En los próximos años, asistiremos a un despliegue en masa de servicios dirigidos por sistemas de inteligencia artificial (IA). Los desafíos son múltiples, pero bien encauzados favorecerán la calidad y la velocidad de los servicios financieros, tal y como apunta Christian Hededal, responsable de Ciencia de Datos de Saxo Bank.
Los bancos han trabajado para recuperar la confianza de los clientes durante la mayor parte de una década. Ahora, las herramientas de inteligencia artificial pueden desempeñar un papel importante en la reconstrucción de esa relación. ¿Cómo?
Por fin, la oferta bancaria evolucionará para satisfacer las necesidades individuales de los clientes, en lugar de que el cliente trabaje arduamente para comprender cuál de los productos se adapta realmente a su situación. Lo que ahora son pequeños servicios como los chatbots o asistencia por voz –que automatizan consultas sencillas– irán un paso más allá para responder a clientes con soluciones a medida. Y esto es solo un ejemplo de potencial de esta tecnología.
“El propio trabajo de Saxo Bank con inteligencia artificial todavía está en una etapa relativamente temprana, pero tenemos pruebas claras de cómo la IA puede proporcionar servicios diferenciados, personalizados y de alta calidad a los clientes de una manera que los humanos no pueden, incluso aunque estén respaldados por una capacidad de procesamiento a gran escala”, afirma Christian Hededal, responsable de ciencia de datos del banco de inversión danés.

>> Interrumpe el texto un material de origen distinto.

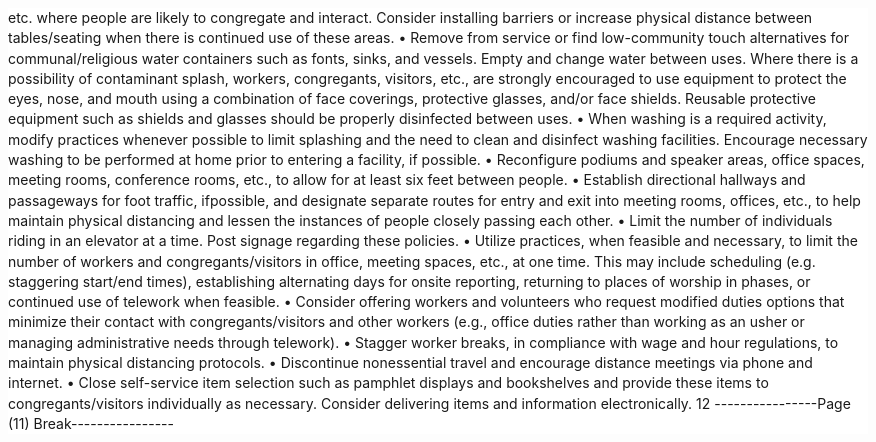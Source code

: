   
  
                
 
  
  
 
  
   
 
 
 
  
  
 
  
   
  
  
  
 
 
  
  
 
  
  
   
  
  
 
  
 
  
etc. where people are likely to congregate and interact. Consider 
installing barriers or increase physical distance between tables/seating 
when there is continued use of these areas. 
• Remove from service or find low-community touch alternatives for 
communal/religious water containers such as fonts, sinks, and vessels. 
Empty and change water between uses. Where there is a possibility of 
contaminant splash, workers, congregants, visitors, etc., are strongly 
encouraged to use equipment to protect the eyes, nose, and mouth 
using a combination of face coverings, protective glasses, and/or face 
shields. Reusable protective equipment such as shields and glasses 
should be properly disinfected between uses. 
• When washing is a required activity, modify practices whenever possible 
to limit splashing and the need to clean and disinfect washing facilities. 
Encourage necessary washing to be performed at home prior to 
entering a facility, if possible. 
• Reconfigure podiums and speaker areas, office spaces, meeting rooms, 
conference rooms, etc., to allow for at least six feet between people. 
• Establish directional hallways and passageways for foot traffic, ifpossible, 
and designate separate routes for entry and exit into meeting rooms, 
offices, etc., to help maintain physical distancing and lessen the 
instances of people closely passing each other. 
• Limit the number of individuals riding in an elevator at a time. Post 
signage regarding these policies. 
• Utilize practices, when feasible and necessary, to limit the number of 
workers and congregants/visitors in office, meeting spaces, etc., at one 
time. This may include scheduling (e.g. staggering start/end times), 
establishing alternating days for onsite reporting, returning to places of 
worship in phases, or continued use of telework when feasible. 
• Consider offering workers and volunteers who request modified duties 
options that minimize their contact with congregants/visitors and 
other workers (e.g., office duties rather than working as an usher or 
managing administrative needs through telework). 
• Stagger worker breaks, in compliance with wage and hour regulations, 
to maintain physical distancing protocols. 
• Discontinue nonessential travel and encourage distance meetings via 
phone and internet. 
• Close self-service item selection such as pamphlet displays and 
bookshelves and provide these items to congregants/visitors individually 
as necessary. Consider delivering items and information electronically. 
12
----------------Page (11) Break----------------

En gran parte esto se debe a que las herramientas basadas en AI pueden anticipar y facilitar las necesidades y preferencias de los clientes que cambian rápidamente y que sus creadores no pudieron predecir. Su capacidad de aprender sobre la marcha también significa que no solo son más rápidos, más flexibles y más precisos, sino que también están disponibles las 24 horas al día, los 7 días de la semana, sin interrupciones o «tiempo de inactividad».